На сердце без тебя метель...
Шрифт:
Он снова и снова воскрешал в памяти частые разговоры с ним, моменты родительской ласки. С самого раннего детства отец был для него средоточием мира, образчиком поведения, кумиром. Удивительно привлекательной наружности, благородной стати и острого ума мужчина, его отец был любим многими, кто знал его. Единственное, чего не хватало ему, что было предметом его несбыточных мечтаний и приступов частой меланхолии — владения и титул Дмитриевских. О, это было бы действительно венцом для его отца! Получить то, что должно быть его, а не старого, выжившего из ума Николая Дмитриевского, покойного отца нынешнего графа.

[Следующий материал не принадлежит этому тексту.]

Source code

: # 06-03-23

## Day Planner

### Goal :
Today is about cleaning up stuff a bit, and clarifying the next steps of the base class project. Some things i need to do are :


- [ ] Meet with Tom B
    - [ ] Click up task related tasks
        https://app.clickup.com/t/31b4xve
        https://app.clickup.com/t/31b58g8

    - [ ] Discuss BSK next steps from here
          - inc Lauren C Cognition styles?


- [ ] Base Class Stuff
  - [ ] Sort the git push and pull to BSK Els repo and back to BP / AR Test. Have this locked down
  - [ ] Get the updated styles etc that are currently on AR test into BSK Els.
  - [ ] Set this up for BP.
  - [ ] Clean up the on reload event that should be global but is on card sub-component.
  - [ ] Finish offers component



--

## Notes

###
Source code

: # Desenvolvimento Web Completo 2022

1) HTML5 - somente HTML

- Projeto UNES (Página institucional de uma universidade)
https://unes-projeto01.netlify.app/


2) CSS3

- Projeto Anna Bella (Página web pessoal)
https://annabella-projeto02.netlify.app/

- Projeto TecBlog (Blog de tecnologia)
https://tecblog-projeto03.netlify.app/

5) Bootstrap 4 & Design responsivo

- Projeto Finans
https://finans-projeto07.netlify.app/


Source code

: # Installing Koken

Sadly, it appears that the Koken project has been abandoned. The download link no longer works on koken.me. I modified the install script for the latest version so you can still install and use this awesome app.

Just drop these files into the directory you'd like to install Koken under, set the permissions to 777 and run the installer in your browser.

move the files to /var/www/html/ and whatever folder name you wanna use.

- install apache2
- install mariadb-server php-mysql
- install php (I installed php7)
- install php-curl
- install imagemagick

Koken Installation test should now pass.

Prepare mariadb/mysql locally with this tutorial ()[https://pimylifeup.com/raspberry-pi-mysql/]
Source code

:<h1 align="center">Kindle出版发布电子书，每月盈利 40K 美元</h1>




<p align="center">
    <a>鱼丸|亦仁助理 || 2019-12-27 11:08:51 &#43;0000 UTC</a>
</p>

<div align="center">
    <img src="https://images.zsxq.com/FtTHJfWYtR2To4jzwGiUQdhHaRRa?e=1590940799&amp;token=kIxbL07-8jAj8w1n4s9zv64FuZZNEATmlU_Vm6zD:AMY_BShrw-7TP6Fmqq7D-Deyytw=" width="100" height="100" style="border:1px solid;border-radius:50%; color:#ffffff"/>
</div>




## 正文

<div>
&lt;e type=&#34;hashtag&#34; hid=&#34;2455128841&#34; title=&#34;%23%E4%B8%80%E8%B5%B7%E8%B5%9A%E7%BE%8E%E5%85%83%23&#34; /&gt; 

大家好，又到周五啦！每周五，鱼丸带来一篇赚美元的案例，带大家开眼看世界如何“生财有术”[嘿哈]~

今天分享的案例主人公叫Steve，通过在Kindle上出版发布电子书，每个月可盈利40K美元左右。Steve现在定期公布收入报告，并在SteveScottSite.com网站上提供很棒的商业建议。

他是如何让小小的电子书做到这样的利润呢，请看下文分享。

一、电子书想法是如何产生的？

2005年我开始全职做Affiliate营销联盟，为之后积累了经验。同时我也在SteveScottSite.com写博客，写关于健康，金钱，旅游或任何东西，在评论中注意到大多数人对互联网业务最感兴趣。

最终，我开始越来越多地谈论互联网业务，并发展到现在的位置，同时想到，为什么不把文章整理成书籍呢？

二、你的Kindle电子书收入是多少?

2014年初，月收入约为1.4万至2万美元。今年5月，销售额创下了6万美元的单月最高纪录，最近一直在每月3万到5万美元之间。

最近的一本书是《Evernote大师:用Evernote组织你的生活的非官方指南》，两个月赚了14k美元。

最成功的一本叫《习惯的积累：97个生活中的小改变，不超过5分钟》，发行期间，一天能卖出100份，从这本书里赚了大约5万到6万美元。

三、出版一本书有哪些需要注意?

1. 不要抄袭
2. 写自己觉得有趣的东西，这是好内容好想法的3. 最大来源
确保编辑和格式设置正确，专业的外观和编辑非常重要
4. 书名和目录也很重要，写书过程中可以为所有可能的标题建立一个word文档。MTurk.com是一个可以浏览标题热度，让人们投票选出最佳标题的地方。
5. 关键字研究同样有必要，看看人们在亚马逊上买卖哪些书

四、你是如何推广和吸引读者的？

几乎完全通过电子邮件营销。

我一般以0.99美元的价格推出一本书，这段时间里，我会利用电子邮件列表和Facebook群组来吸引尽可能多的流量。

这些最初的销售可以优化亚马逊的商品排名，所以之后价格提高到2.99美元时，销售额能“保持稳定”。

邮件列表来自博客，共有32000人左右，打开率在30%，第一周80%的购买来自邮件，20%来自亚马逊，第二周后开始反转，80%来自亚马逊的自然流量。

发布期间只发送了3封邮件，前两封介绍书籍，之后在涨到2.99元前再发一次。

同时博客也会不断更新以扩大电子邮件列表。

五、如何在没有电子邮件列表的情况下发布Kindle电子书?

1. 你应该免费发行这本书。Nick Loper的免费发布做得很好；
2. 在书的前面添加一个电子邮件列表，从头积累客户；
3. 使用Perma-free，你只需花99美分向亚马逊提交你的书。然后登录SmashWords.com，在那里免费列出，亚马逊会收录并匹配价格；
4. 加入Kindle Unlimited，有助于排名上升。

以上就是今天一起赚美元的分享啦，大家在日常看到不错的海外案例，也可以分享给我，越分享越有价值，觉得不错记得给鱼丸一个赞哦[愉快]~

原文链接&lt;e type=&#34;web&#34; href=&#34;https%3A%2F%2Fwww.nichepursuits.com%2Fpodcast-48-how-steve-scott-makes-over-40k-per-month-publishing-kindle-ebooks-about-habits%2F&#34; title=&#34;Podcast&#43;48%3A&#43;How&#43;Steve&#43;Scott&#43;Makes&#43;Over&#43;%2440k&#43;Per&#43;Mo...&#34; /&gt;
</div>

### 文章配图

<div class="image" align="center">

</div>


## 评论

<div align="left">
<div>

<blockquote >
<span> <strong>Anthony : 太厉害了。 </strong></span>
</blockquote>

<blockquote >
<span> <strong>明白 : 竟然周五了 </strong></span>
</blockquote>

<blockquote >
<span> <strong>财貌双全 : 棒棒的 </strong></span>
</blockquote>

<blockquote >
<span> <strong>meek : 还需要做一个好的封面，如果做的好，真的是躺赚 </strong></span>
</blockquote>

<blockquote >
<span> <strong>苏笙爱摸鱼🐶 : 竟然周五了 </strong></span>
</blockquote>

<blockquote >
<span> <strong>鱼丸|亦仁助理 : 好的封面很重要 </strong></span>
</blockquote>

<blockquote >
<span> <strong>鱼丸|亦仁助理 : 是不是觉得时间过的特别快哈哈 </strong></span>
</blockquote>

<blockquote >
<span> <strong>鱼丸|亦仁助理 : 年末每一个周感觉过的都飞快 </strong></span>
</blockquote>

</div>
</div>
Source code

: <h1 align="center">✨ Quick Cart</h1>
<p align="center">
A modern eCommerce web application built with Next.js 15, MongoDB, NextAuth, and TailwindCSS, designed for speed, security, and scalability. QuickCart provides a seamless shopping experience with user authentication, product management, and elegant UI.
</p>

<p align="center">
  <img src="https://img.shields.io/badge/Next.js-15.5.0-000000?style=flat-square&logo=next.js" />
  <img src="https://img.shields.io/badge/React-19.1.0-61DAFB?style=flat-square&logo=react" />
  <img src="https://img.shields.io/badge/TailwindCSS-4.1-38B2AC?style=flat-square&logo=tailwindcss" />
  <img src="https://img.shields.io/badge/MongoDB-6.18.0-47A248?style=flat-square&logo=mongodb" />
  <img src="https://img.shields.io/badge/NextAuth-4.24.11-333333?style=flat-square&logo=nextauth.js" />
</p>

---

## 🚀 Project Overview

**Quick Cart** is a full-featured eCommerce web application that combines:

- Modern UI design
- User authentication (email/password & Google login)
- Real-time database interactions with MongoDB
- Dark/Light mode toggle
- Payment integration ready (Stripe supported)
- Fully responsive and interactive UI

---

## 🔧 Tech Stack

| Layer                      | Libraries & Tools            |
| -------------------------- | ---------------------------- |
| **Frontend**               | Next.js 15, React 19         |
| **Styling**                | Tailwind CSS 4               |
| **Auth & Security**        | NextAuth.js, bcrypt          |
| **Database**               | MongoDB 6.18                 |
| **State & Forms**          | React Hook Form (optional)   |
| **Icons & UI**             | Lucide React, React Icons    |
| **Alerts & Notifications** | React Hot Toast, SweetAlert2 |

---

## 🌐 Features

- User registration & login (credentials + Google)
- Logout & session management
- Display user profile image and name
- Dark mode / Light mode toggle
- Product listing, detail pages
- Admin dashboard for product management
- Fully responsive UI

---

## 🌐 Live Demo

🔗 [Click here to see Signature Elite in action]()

— Подумать только — потомок славного рода воинов роется в земле, сродни холопу! — каждый раз, когда отец думал о Заозерном,
Так говорил ему отец, когда он, будучи подростком, сидел в маленьком кабинете после домашних уроков. Словами о чести рода и славе имени неизменно заканчивались занятия еще с довоенной поры. Наверное, именно потому, они навсегда запечатлелись в его памяти и вошли в сердце, заменяя в том все иные чувства.
Он тогда смотрел на отца, раненного в битве при Малоярославце, с которой тот буквально чудом вернулся живым. Смотрел и чувствовал слепящую ненависть к тому, кто пренебрег своим долгом, откупился от защиты Отечества на поле брани, кто был недостоин носить титул Дмитриевских, в отличие от его отца, героя и инвалида войны.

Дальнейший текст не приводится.